LAPD resists clamor to revisit department's "don't ask" immigration stance

"In this era of heightened concern over foreign terrorists on U.S. soil, a clamor is growing among some in Los Angeles -- including ... a group of San Fernando Valley activists and Northwest Valley Councilman Greig Smith -- for the Los Angeles Police Department to revisit its nearly 25-year-old policy of not dealing with immigration violations."

"In response to reports that LAPD officers were routinely singling out immigrants for scrutiny, then-Police Chief Daryl Gates ordered officers to stop asking suspects, witnesses and victims about their immigration status. The policy, known as Special Order 40, has remained in effect for two decades."

"Current Police Chief William Bratton and members of the city's Police Commission have not called for the policy to be amended or repealed."

"'There are safety mechanisms in place for deporting people who are criminally inclined,' said Police Commission President David S. Cunningham III. 'In the end, the policy position on Special Order 40 is that we are a nation of immigrants and we don't want to dissuade them from having contact with the police.'"

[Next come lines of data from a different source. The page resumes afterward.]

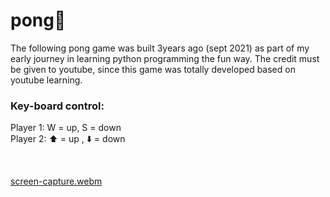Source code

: # pong🏓
The following pong game was built 3years ago (sept 2021) as part of my early journey in learning python programming the fun way. The credit must be given to youtube, since this game was totally developed based on youtube learning.

### Key-board control:
Player 1: W = up, S = down <br>
Player 2: ⬆️ = up ,  ⬇️ = down


<br>

[screen-capture.webm](https://github.com/Kmohamedalie/pong/assets/63104472/9c9e3d9b-8336-4e6e-903e-e3c061e8f975)
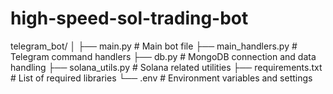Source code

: # high-speed-sol-trading-bot

telegram_bot/
│
├── main.py                 # Main bot file
├── main_handlers.py            # Telegram command handlers
├── db.py                  # MongoDB connection and data handling
├── solana_utils.py        # Solana related utilities
├── requirements.txt       # List of required libraries
└── .env                   # Environment variables and settings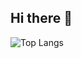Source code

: ## Hi there 👋
![Top Langs](https://github-readme-stats.vercel.app/api/top-langs/?username=rahulniraula2&layout=compact)
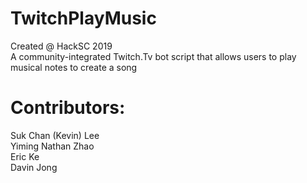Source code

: # TwitchPlayMusic
Created @ HackSC 2019 <br>
A community-integrated Twitch.Tv bot script that allows users to play musical notes to create a song <br>
# Contributors: <br>
Suk Chan (Kevin) Lee <br>
Yiming Nathan Zhao <br>
Eric Ke <br>
Davin Jong <br>
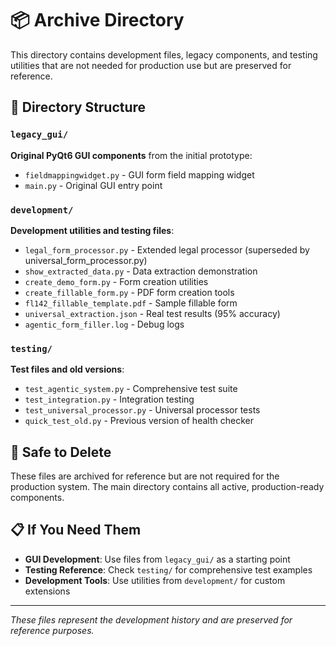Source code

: # 📦 Archive Directory

This directory contains development files, legacy components, and testing utilities that are not needed for production use but are preserved for reference.

## 📁 Directory Structure

### `legacy_gui/`
**Original PyQt6 GUI components** from the initial prototype:
- `fieldmappingwidget.py` - GUI form field mapping widget
- `main.py` - Original GUI entry point

### `development/`
**Development utilities and testing files**:
- `legal_form_processor.py` - Extended legal processor (superseded by universal_form_processor.py)
- `show_extracted_data.py` - Data extraction demonstration
- `create_demo_form.py` - Form creation utilities
- `create_fillable_form.py` - PDF form creation tools
- `fl142_fillable_template.pdf` - Sample fillable form
- `universal_extraction.json` - Real test results (95% accuracy)
- `agentic_form_filler.log` - Debug logs

### `testing/`
**Test files and old versions**:
- `test_agentic_system.py` - Comprehensive test suite
- `test_integration.py` - Integration testing
- `test_universal_processor.py` - Universal processor tests
- `quick_test_old.py` - Previous version of health checker

## 🚮 **Safe to Delete**

These files are archived for reference but are not required for the production system. The main directory contains all active, production-ready components.

## 📋 **If You Need Them**

- **GUI Development**: Use files from `legacy_gui/` as a starting point
- **Testing Reference**: Check `testing/` for comprehensive test examples  
- **Development Tools**: Use utilities from `development/` for custom extensions

---

*These files represent the development history and are preserved for reference purposes.*
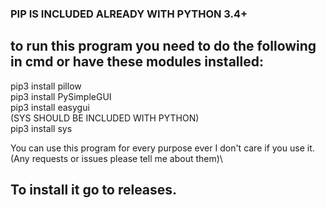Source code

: ### PIP IS INCLUDED ALREADY WITH PYTHON 3.4+
## to run this program you need to do the following in cmd or have these modules installed:
pip3 install pillow\
pip3 install PySimpleGUI\
pip3 install easygui\
(SYS SHOULD BE INCLUDED WITH PYTHON)\
pip3 install sys

You can use this program for every purpose ever I don't care if you use it.\
(Any requests or issues please tell me about them)\
## To install it go to releases.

"Immigration and Customs Enforcement spokeswoman Virginia Kice said Special Order 40 doesn't preclude federal immigration authorities from working with the LAPD on terrorism and violent-crime cases."

"'While the LAPD is not in the business of referring routine criminals to federal immigration authorities, the city and federal authorities work closely on cases involving potential terrorists in the country illegally, Kice said.'"

"U.S. Immigration and Customs Enforcement officers stationed in the Los Angeles County Sheriff's Department's Twin Towers Correctional Facility check the immigration status of inmates and decide whether to deport them when their term is finished, jail Lt. Tim Murphy said."